Information supplied

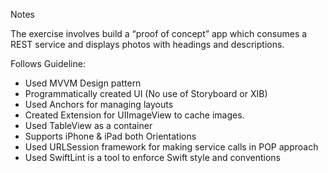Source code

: 
Notes

The exercise involves build a “proof of concept” app which consumes a
REST service and displays photos with headings and descriptions.

Follows Guideline:
  - Used MVVM Design pattern
  - Programmatically created UI (No use of Storyboard or XIB)
  - Used Anchors for managing layouts
  - Created Extension for UIImageView to cache images.
  - Used TableView as a container
  - Supports iPhone & iPad both Orientations
  - Used URLSession framework for making service calls in POP approach
  - Used SwiftLint is a tool to enforce Swift style and conventions

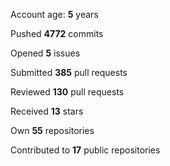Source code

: Account age: **5** years

Pushed **4772** commits

Opened **5** issues

Submitted **385** pull requests

Reviewed **130** pull requests

Received **13** stars

Own **55** repositories

Contributed to **17** public repositories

Brief
With pictures left out, print the lines of the material above from the line containing "- Used Anchors for managing layouts" through its last line, exactly and nothing more.

Written reply
  - Used Anchors for managing layouts
  - Created Extension for UIImageView to cache images.
  - Used TableView as a container
  - Supports iPhone & iPad both Orientations
  - Used URLSession framework for making service calls in POP approach
  - Used SwiftLint is a tool to enforce Swift style and conventions

Source code

: Account age: **5** years

Pushed **4772** commits

Opened **5** issues

Submitted **385** pull requests

Reviewed **130** pull requests

Received **13** stars

Own **55** repositories

Contributed to **17** public repositories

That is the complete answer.